Karen Stephenson, a social-network business consultant and friend of the Media Center (I first met Karen at a Media Center sponsored Symposium last year) would argue there is. She is profiled in the most recent issue of Business 2.0. Here is an excerpt from that article:
There is a secret structure at every organization that spells its success or failure. You can’t see it in the org chart or in the flow of money on the spreadsheet. But within this structure, the assistant in the third cubicle from the elevator may be more crucial than the suit in the fancy corner office.
That’s because the web of alliances is woven not by the vice presidents or generals but by people Stephenson has dubbed “hubs,” “gatekeepers,” and “pulse takers.” The links they create combine to form the network of human trust in your company, and that controls the flow of ideas, which is the lifeblood of any business.
“You may think you know your organization from the org chart, but the fact is, things work much differently,” Stephenson tells her audience emphatically. (She says almost everything emphatically.) “You have to discover the world of connections buried underneath the traditional hierarchy.” What she means is that knowing who trusts whom is as important as knowing who reports to whom.
Woe to the person who doesn’t understand the trust network in his or her company, she tells the generals, whose attention is now becoming more focused. Ignore this hidden structure and your quality team players will jump ship, mentors will abandon their charges, institutional memory will vanish, and glad-handing schmucks will weasel their way into power. But if you fathom how your company really works, you can identify and reward your most valuable employees and unearth innovative ideas.
Ok, I think I get it. Trust is the direct result of being connected. And being connected becomes even more possible, or more valuable, when there is trust. Without it, the whole system will fall apart. More from the article:
As Stephenson sees it, organizations’ structures fall on a continuum between rigid hierarchies and bloblike networks. Government bureaucracies are often the worst examples of hierarchies. But there’s a different danger in networks: If no one knows who’s in charge of what project and everyone thinks he has real input into every decision, the company can become directionless. So, too, can academic bureaucracies, which Stephenson believes contain some of the most amorphous, paralyzing networks.

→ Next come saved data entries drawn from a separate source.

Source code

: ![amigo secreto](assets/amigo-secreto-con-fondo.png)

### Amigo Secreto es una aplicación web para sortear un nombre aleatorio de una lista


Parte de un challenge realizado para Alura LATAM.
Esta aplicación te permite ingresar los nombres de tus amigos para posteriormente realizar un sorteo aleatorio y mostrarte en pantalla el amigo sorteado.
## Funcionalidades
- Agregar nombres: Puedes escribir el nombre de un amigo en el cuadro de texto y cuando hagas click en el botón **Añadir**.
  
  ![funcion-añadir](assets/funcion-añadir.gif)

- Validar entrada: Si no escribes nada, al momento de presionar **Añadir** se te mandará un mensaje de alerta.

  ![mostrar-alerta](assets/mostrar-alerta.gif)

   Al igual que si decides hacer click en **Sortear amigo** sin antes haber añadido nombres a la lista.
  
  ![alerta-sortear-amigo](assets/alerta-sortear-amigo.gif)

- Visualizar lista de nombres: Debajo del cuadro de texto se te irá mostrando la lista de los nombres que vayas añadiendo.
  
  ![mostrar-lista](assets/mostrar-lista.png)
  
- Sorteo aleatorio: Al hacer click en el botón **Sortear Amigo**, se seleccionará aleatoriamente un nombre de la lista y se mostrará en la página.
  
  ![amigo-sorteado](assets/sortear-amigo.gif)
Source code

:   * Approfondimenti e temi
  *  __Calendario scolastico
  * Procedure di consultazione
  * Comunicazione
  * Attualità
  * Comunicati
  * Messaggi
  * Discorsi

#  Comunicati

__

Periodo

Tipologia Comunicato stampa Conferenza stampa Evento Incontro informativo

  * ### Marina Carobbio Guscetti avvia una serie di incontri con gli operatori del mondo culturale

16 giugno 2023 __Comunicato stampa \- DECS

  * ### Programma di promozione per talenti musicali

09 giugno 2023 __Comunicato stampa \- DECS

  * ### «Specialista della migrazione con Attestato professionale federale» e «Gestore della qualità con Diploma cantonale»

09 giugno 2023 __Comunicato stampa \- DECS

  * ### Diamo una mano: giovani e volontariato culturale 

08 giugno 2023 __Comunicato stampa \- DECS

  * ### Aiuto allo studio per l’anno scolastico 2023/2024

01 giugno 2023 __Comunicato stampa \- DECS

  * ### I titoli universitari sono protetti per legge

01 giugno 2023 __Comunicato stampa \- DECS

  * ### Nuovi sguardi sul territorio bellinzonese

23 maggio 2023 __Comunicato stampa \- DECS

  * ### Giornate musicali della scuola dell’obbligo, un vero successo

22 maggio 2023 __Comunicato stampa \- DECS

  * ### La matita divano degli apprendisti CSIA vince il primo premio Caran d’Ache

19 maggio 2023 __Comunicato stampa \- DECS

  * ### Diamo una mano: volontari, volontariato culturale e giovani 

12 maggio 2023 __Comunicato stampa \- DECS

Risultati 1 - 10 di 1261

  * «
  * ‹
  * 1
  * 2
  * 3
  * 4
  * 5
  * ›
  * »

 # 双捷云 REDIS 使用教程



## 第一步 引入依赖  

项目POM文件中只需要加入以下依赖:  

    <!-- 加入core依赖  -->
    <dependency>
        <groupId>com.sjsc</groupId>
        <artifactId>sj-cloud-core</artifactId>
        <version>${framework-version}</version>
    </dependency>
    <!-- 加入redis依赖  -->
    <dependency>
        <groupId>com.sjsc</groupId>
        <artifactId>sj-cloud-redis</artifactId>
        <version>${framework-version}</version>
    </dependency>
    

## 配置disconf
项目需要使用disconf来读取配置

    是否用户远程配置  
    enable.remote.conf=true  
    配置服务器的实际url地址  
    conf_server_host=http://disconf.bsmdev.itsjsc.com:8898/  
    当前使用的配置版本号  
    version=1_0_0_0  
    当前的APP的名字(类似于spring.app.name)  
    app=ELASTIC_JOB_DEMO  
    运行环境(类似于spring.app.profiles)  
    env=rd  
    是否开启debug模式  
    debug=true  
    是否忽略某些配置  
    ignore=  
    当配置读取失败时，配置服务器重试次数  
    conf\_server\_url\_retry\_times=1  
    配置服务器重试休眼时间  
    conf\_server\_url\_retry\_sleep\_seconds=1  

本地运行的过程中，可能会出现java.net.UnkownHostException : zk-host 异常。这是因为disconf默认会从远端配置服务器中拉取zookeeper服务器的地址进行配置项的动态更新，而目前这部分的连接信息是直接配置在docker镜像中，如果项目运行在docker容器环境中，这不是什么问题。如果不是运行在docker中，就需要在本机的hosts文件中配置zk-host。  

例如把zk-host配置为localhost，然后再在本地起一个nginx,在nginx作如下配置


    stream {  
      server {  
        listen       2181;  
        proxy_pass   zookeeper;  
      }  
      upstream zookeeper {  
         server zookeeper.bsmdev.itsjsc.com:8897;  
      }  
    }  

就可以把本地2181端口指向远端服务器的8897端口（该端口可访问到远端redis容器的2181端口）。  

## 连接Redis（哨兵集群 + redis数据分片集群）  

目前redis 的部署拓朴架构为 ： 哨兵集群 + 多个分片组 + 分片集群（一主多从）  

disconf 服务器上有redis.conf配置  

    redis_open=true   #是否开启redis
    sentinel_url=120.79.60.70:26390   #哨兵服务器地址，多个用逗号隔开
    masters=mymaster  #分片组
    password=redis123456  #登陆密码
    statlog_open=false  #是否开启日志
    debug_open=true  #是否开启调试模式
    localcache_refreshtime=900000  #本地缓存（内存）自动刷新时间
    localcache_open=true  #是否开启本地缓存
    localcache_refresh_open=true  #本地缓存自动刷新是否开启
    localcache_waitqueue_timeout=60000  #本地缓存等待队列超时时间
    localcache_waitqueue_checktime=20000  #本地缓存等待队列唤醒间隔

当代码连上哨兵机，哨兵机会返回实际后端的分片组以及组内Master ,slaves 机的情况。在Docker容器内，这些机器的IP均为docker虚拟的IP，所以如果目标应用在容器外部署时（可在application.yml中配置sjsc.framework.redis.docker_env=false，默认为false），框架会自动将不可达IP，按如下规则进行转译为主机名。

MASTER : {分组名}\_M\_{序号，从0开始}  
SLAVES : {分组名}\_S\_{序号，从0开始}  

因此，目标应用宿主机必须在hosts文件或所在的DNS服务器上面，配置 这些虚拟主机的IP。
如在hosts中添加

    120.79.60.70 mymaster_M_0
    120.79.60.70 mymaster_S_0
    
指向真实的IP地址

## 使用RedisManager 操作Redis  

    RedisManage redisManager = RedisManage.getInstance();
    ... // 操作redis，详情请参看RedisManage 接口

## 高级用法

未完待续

“The trick is to balance the hierarchy–the clear line of command–with the more tribal trust relationships that exist within a healthy network,” Stephenson says. “Hierarchies can neutralize networks, and networks can unhinge hierarchies. In the end, one does not work well without the other.”
I am still wrapping my head around this stuff, so I’m not sure I have much to add to the conversation at this point. What do you think? And, Karen — if you are out there, please weigh in.
TAG: wemedia
Brian is Managing Director of little m media which provides strategic guidance and support to organizations around the use of the internet and technology to facilitate communications, engagement, education, and mobilization.
Trust dominates informal networks within a hierarchy. This is often taught in MBA classes, but amazingly once out in the executive suite, many professionals seem to forget all about it and focus purely on hierarchies. Interestingly, digital connectedness has managed to thrive without an explicit hierarchy and in fact has proved very resistant in acquiring one. Or are today’s A list bloggers going to be tomorrow’s big cheeses on the digital landscape?